Cats are cryptic animals. I’ll say! Here is a video of Maru, the famous Japanese box-adjacent cat. I found it on the Internet:

Leading naturally to the question–

Is Watching Cat Videos on the Internet Good for Me?

Yes. NBC News:

“Some people may think watching online cat videos isn’t a serious enough topic for academic research, but the fact is that it’s one of the most popular uses of the Internet today,” [Jessica Gall Myrick, a media researcher at Indiana University in Bloomington] said in a statement. “If we want to better understand the effects the Internet may have on us as individuals and on society, then researchers can’t ignore Internet cats anymore.”

Myrick tapped into the overwhelming popularity of cat videos to conduct the study, which relied on survey results from approximately 7,000 cat video viewers.

The participants in the survey said they felt more energetic and more positive after watching cat-related online media than they had before tuning in. They also reported feeling fewer negative emotions — including anxiety, annoyance and sadness — after viewing their favorite Internet cats.

Myrick’s study was published online June 12 in the journal Computers in Human Behavior. The report follows an earlier study in which Japanese researchers reported that looking at images of cute animals can improve workers’ performance on the job by increasing their attention and promoting careful behavior.

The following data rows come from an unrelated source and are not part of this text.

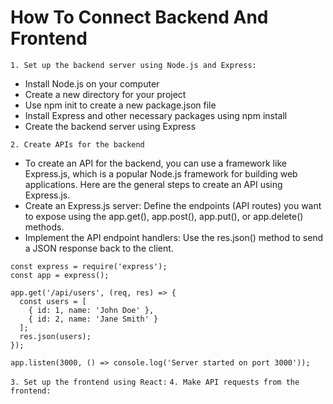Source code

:  # How To Connect Backend And Frontend
 
`1. Set up the backend server using Node.js and Express:`
- Install Node.js on your computer
- Create a new directory for your project
- Use npm init to create a new package.json file
- Install Express and other necessary packages using npm install
- Create the backend server using Express

`2. Create APIs for the backend`
- To create an API for the backend, you can use a framework like Express.js, which is a popular Node.js framework for building web applications. Here are the general steps to create an API using Express.js.
- Create an Express.js server: Define the endpoints (API routes) you want to expose using the app.get(), app.post(), app.put(), or app.delete() methods.
- Implement the API endpoint handlers: Use the res.json() method to send a JSON response back to the client.
```
const express = require('express');
const app = express();

app.get('/api/users', (req, res) => {
  const users = [
    { id: 1, name: 'John Doe' },
    { id: 2, name: 'Jane Smith' }
  ];
  res.json(users);
});

app.listen(3000, () => console.log('Server started on port 3000'));

```

`3. Set up the frontend using React:`
`4. Make API requests from the frontend:`

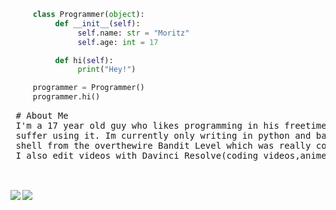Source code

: 

     
```python
     class Programmer(object):
          def __init__(self):
               self.name: str = "Moritz"
               self.age: int = 17

          def hi(self):
               print("Hey!")

     programmer = Programmer()
     programmer.hi()
```
   


<pre>
 # About Me
 I'm a 17 year old guy who likes programming in his freetime. For coding I use nvim/vim and I really enjoy and     
 suffer using it. Im currently only writing in python and bash. I also have some experience in the
 shell from the overthewire Bandit Level which was really cool and I recommend.
 I also edit videos with Davinci Resolve(coding videos,anime edits,shorts).
     
</pre>



<br>
<img align="left" src="https://github-readme-stats.vercel.app/api?username=Moritz344&theme=gruvbox&show_icons=true&hide_border=true&count_private=true">
<img align="center" src="https://github-readme-stats.vercel.app/api/top-langs/?username=Moritz344&theme=gruvbox&show_icons=true&hide_border=true&layout=compact">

So don’t worry about that. I mean, unless you spend hours watching cat videos, have a device to store thousands of downloaded cat videos, and so forth.

Do Cats Know Their Names?

The verdict is only partial. From NPR:

Researchers conducted a series of experiments in which a person would speak four different words and then say the cat’s name. According to the study, the words chosen were “nouns with the same length and accents as their own names.” If the cat acted differently when it heard its name, the scientists would know that the cat could distinguish its own name from other words.

The reason for saying four words before the name was to “habituate” the cats — or get them accustomed to hearing words spoken. Cats often move their heads or ears when hearing words spoken, but that response diminished after four words. Only then was it time to say the name — and see how the cats responded.

“We conclude that cats can discriminate the content of human utterances based on phonemic differences,” the researchers wrote. “This is the first experimental evidence showing cats’ ability to understand human verbal utterances.”

Do the cats actually understand that the name represents their identity? That part is unclear, lead study author Atsuko Saito of Sophia University in Tokyo told The Associated Press. What is clear is that the cat’s name is “salient stimulus,” the researchers said, “and may be associated with rewards, such as food, petting, and play.”

Hmm. I think the results might be stronger than the researchers think. When I feed the cat, there’s a lot of stimulus. I do it at the same time, I announce that it’s feeding time, I rattle the dry food, there’s the sound of the tin opening… That’s a lot of salient stimulus. But I never say the cat’s name, because I forgot it. If the cat’s “name” is the only stimulus, it’s hard to think that the cat is not responding to an identifier unique to itself.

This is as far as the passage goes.